- Host country: Antigua and Barbuda
- Dates: 1–4 November 2026
- Cities: St. John's
- Participants: 56 Commonwealth member states
- Chair: Gaston Browne, Prime Minister of Antigua and Barbuda
- Follows: 2024
- Website: chogm26.gov.ag

= 2026 Commonwealth Heads of Government Meeting =

Upcoming Commonwealth summit in Antigua and Barbuda

The 2026 Commonwealth Heads of Government Meeting, also known as CHOGM 2026, is scheduled to be the 28th Commonwealth Heads of Government Meeting, bringing together leaders and representatives of the 56 member states of the Commonwealth of Nations. It is to be held in St. John's, Antigua and Barbuda, from 1 to 4 November 2026. Antigua and Barbuda will be the smallest country to have hosted a Commonwealth Heads of Government Meeting.

The summit's theme is "Accelerating Partnerships and Investment for a Prosperous Commonwealth". Its announced priorities include climate resilience, trade and investment, innovation, equality and sustainable development.

==Background and preparations==
Antigua and Barbuda was selected as the host of the meeting on the final day of the 2024 Commonwealth Heads of Government Meeting in Samoa.

The theme and official logo were unveiled in St. John's in November 2025. The logo was designed by Antiguan artist Chaneil C. Imhoff and incorporates an abstract depiction of the magnificent frigatebird, the country's national bird. Former cricketer Viv Richards was appointed the summit's envoy.

Business, youth, women's and people's forums are scheduled to be held alongside the meeting. The Commonwealth Youth Forum is expected to include approximately 300 delegates and will be held under the theme "Investing in Youth Agency—Co-Creating Pathways towards Shared Prosperity".

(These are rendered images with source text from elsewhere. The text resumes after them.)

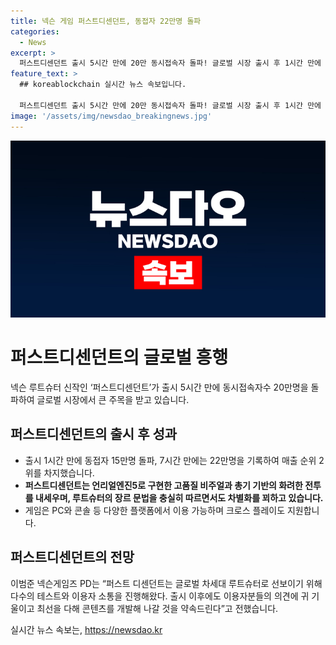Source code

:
 ```yaml
---
title: 넥슨 게임 퍼스트디센던트, 동접자 22만명 돌파
categories:
  - News
excerpt: >
  퍼스트디센던트 출시 5시간 만에 20만 동시접속자 돌파! 글로벌 시장 출시 후 1시간 만에 15만, 7시간 만에 22만 동접자 기록. 넥슨 루트슈터 신작은 데뷔 후 톱셀러 순위 2위에 올라, 기대를 모은다. 언리얼엔진5로 제작된 고품질 비주얼과 총기 전투, 그라인딩 재미에 초점을 둔 퍼스트디센던트는 다양한 플랫폼과 크로스 플레이를 지원한다. 출시 전부터 기대를 모은 이 게임은 테스트와 이용자 소통을 통해 완성됐으며 이범준 넥슨게임즈 PD는 오랫동안 사랑받을 것이라고 기대를 표했다.
feature_text: >
  ## koreablockchain 실시간 뉴스 속보입니다.

  퍼스트디센던트 출시 5시간 만에 20만 동시접속자 돌파! 글로벌 시장 출시 후 1시간 만에 15만, 7시간 만에 22만 동접자 기록. 넥슨 루트슈터 신작은 데뷔 후 톱셀러 순위 2위에 올라, 기대를 모은다. 언리얼엔진5로 제작된 고품질 비주얼과 총기 전투, 그라인딩 재미에 초점을 둔 퍼스트디센던트는 다양한 플랫폼과 크로스 플레이를 지원한다. 출시 전부터 기대를 모은 이 게임은 테스트와 이용자 소통을 통해 완성됐으며 이범준 넥슨게임즈 PD는 오랫동안 사랑받을 것이라고 기대를 표했다.
image: '/assets/img/newsdao_breakingnews.jpg'
---
```


<p><img src="/assets/img/newsdao_breakingnews.jpg" alt="koreablockchain 속보" /></p>

<h1>퍼스트디센던트의 글로벌 흥행</h1>

<p data-ke-size="size16">넥슨 루트슈터 신작인 ‘퍼스트디센던트’가 출시 5시간 만에 동시접속자수 20만명을 돌파하여 글로벌 시장에서 큰 주목을 받고 있습니다.</p>

<h2 data-ke-size="size26">퍼스트디센던트의 출시 후 성과</h2>

<ul>
  <li>출시 1시간 만에 동접자 15만명 돌파, 7시간 만에는 22만명을 기록하여 매출 순위 2위를 차지했습니다.</li>
  <li><b>퍼스트디센던트는 언리얼엔진5로 구현한 고품질 비주얼과 총기 기반의 화려한 전투를 내세우며, 루트슈터의 장르 문법을 충실히 따르면서도 차별화를 꾀하고 있습니다.</b></li>
  <li>게임은 PC와 콘솔 등 다양한 플랫폼에서 이용 가능하며 크로스 플레이도 지원합니다.</li>
</ul>

<h2 data-ke-size="size26">퍼스트디센던트의 전망</h2>

<p data-ke-size="size16">이범준 넥슨게임즈 PD는 “퍼스트 디센던트는 글로벌 차세대 루트슈터로 선보이기 위해 다수의 테스트와 이용자 소통을 진행해왔다. 출시 이후에도 이용자분들의 의견에 귀 기울이고 최선을 다해 콘텐츠를 개발해 나갈 것을 약속드린다”고 전했습니다.</p>
실시간 뉴스 속보는, <a href="https://newsdao.kr" rel="dofollow">https://newsdao.kr</a>


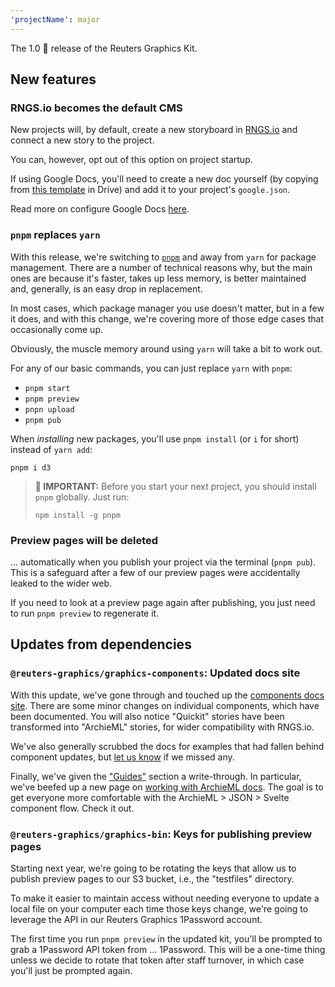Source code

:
 ```yaml
---
'projectName': major
---
```


The 1.0 🎉 release of the Reuters Graphics Kit.

## New features

### RNGS.io becomes the default CMS

New projects will, by default, create a new storyboard in [RNGS.io](https://rngs.io) and connect a new story to the project.

You can, however, opt out of this option on project startup.

If using Google Docs, you'll need to create a new doc yourself (by copying from [this template](https://docs.google.com/document/d/1RRlXYeZ1rRfY1OJbb9m3Ada4fQ8bc1FegaQBVJGA1k0/edit?tab=t.0) in Drive) and add it to your project's `google.json`.

Read more on configure Google Docs [here](https://reuters-graphics.github.io/graphics-bin/classes/GoogleClient.html#md:config-file).

### `pnpm` replaces `yarn`

With this release, we're switching to [`pnpm`](https://pnpm.io/) and away from `yarn` for package management. There are a number of technical reasons why, but the main ones are because it's faster, takes up less memory, is better maintained and, generally, is an easy drop in replacement.

In most cases, which package manager you use doesn't matter, but in a few it does, and with this change, we're covering more of those edge cases that occasionally come up.

Obviously, the muscle memory around using `yarn` will take a bit to work out.

For any of our basic commands, you can just replace `yarn` with `pnpm`:

- `pnpm start`
- `pnpm preview`
- `pnpn upload`
- `pnpm pub`

When _installing_ new packages, you'll use `pnpm install` (or `i` for short) instead of `yarn add`:

```console
pnpm i d3
```

> **🚨 IMPORTANT:** Before you start your next project, you should install `pnpm` globally. Just run:
>
> ```console
> npm install -g pnpm
> ```

### Preview pages will be deleted

... automatically when you publish your project via the terminal (`pnpm pub`). This is a safeguard after a few of our preview pages were accidentally leaked to the wider web.

If you need to look at a preview page again after publishing, you just need to run `pnpm preview` to regenerate it.

## Updates from dependencies

### `@reuters-graphics/graphics-components`: Updated docs site

With this update, we've gone through and touched up the [components docs site](https://reuters-graphics.github.io/graphics-components/?path=/docs/intro--docs). There are some minor changes on individual components, which have been documented. You will also notice "Quickit" stories have been transformed into "ArchieML" stories, for wider compatibility with RNGS.io.

We've also generally scrubbed the docs for examples that had fallen behind component updates, but [let us know](https://github.com/reuters-graphics/graphics-components/issues/new?labels=documentation&assignees=hobbes7878) if we missed any.

Finally, we've given the ["Guides"](https://reuters-graphics.github.io/graphics-components/?path=/docs/guides-using-these-docs--docs) section a write-through. In particular, we've beefed up a new page on [working with ArchieML docs](https://reuters-graphics.github.io/graphics-components/?path=/docs/guides-using-with-archieml-docs--docs). The goal is to get everyone more comfortable with the ArchieML > JSON > Svelte component flow. Check it out.

### `@reuters-graphics/graphics-bin`: Keys for publishing preview pages

Starting next year, we're going to be rotating the keys that allow us to publish preview pages to our S3 bucket, i.e., the "testfiles" directory.

To make it easier to maintain access without needing everyone to update a local file on your computer each time those keys change, we're going to leverage the API in our Reuters Graphics 1Password account.

The first time you run `pnpm preview` in the updated kit, you'll be prompted to grab a 1Password API token from ... 1Password. This will be a one-time thing unless we decide to rotate that token after staff turnover, in which case you'll just be prompted again.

The meeting will be the first CHOGM held during the tenure of Commonwealth Secretary-General Shirley Ayorkor Botchwey, who was selected at the 2024 summit and assumed office on 1 April 2025.

==Expected agenda==
The summit is expected to address issues affecting Small Island Developing States, including climate change and access to investment, as well as international trade, technological innovation, equality and sustainable development.

===Reparatory justice===
Reparations for slavery are expected to be discussed at the summit. At the November 2025 launch of CHOGM 2026, Browne said that the Commonwealth should establish a framework for discussing and resolving the issue. Former prime minister of Saint Vincent and the Grenadines Ralph Gonsalves subsequently called for reparatory justice to be a central issue at the meeting.

In June 2026, African and Caribbean representatives endorsed a 19-point reparations plan at a conference in Ghana. The plan called for measures including formal apologies, debt relief, development financing, the return of cultural property and the establishment of a global reparations fund.

At the 51st Regular Meeting of the Caribbean Community heads of government, held in Saint Lucia from 5 to 8 July 2026, regional leaders agreed that the reparations campaign should have a prominent presence at CHOGM 2026. They also supported continued cooperation with the African Union and Jamaica's planned petition to Charles III concerning reparations. The leaders also expressed support for constitutional negotiations and governance reforms in the Caribbean's remaining non-self-governing territories, stating that their peoples' right to self-determination should be protected and advanced.

The following week, the CARICOM Reparations Commission called for the decolonisation of the remaining British, French, Dutch and American territories in the Caribbean. Commission chair Hilary Beckles described the Caribbean as the world's most colonised region, while Barbados's ambassador to CARICOM, David Comissiong, said that decolonisation had been incorporated into the commission's revised reparations manifesto as a central demand. The commission called upon Charles III, who is expected to address CHOGM, to support greater sovereignty and self-determination for the remaining territories.

===Royal succession===
In the months preceding the summit, the governments of Canada, Australia and New Zealand expressed support for removing Andrew Mountbatten-Windsor from the line of succession to the British throne.

The British government was considering legislation to remove Mountbatten-Windsor, a change that would require coordination among the 15 Commonwealth realms. The Times reported in March 2026 that Charles was expected to discuss the issue privately with several Commonwealth leaders. As of July 2026, royal succession had not been included among the summit's officially announced priorities.